# How do you solve x^3 + 2y^3 for x = 7 & y = 1?

Apr 5, 2018

$345$

#### Explanation:

Just by replaicing the values in $x$ and $y$:

${x}^{3} + 2 {y}^{3}$

7^3+2·1^3=345

Apr 5, 2018

$345$

Here's how I did it:

#### Explanation:

Your expression is ${x}^{3} + 2 {y}^{3}$ and you know that $x = 7$ and $y = 1$. We just plug in these values for $x$ and $y$, and then we simplify:

${\left(7\right)}^{3} + 2 {\left(1\right)}^{3}$

${7}^{3}$ is the same thing as $\left(7\right) \left(7\right) \left(7\right)$, or $343$.

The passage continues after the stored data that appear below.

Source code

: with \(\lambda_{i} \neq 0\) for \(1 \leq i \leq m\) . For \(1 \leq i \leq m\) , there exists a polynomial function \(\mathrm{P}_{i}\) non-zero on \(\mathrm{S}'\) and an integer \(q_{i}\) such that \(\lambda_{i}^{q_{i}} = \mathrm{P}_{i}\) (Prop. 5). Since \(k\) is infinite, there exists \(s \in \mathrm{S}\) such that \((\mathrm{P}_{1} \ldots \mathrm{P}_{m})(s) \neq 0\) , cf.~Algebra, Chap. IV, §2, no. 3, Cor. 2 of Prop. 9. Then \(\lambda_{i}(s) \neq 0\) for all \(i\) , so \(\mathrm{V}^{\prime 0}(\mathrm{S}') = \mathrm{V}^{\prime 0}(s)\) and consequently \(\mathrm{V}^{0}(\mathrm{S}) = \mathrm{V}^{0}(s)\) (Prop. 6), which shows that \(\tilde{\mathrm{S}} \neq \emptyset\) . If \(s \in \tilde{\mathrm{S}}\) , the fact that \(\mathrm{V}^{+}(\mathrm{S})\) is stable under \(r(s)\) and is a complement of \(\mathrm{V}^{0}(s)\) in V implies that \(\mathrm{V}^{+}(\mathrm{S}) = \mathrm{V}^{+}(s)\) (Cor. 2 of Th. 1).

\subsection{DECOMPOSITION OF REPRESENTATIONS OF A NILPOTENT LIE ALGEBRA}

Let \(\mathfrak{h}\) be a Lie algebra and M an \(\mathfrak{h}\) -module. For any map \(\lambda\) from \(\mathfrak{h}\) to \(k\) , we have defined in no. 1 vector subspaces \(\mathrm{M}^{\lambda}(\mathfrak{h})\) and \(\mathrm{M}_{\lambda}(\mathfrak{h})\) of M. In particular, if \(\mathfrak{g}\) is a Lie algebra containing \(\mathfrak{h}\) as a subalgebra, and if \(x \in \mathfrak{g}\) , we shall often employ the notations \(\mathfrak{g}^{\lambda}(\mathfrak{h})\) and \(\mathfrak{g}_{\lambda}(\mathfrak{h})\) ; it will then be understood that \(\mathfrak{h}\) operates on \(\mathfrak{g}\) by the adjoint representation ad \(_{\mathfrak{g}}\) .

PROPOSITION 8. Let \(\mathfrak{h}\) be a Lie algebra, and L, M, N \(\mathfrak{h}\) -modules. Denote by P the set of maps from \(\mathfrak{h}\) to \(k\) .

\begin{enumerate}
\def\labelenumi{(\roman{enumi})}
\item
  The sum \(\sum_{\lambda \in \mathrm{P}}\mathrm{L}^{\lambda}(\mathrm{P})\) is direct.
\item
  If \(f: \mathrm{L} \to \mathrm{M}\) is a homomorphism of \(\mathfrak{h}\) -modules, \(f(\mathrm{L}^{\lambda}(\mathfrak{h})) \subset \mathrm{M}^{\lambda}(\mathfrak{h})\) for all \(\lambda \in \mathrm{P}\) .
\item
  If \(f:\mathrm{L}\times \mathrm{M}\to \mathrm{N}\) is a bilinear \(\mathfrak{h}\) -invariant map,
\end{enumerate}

Now, for $2 {\left(1\right)}^{3}$, we have to look this order of operations called PEMDAS. This stands for:
P arentheses
E xponents
MD Multiplication/Division
In your expression $2 {\left(1\right)}^{3}$, the first thing we need to do is take care of the exponent. (1)^3 is the same thing as $\left(1\right) \left(1\right) \left(1\right)$, which is just $1$.
So now we do $2 \left(1\right)$, which is $2$.
Finally we add $2$ with $343$ (from earlier) to get the final simplification of $345$.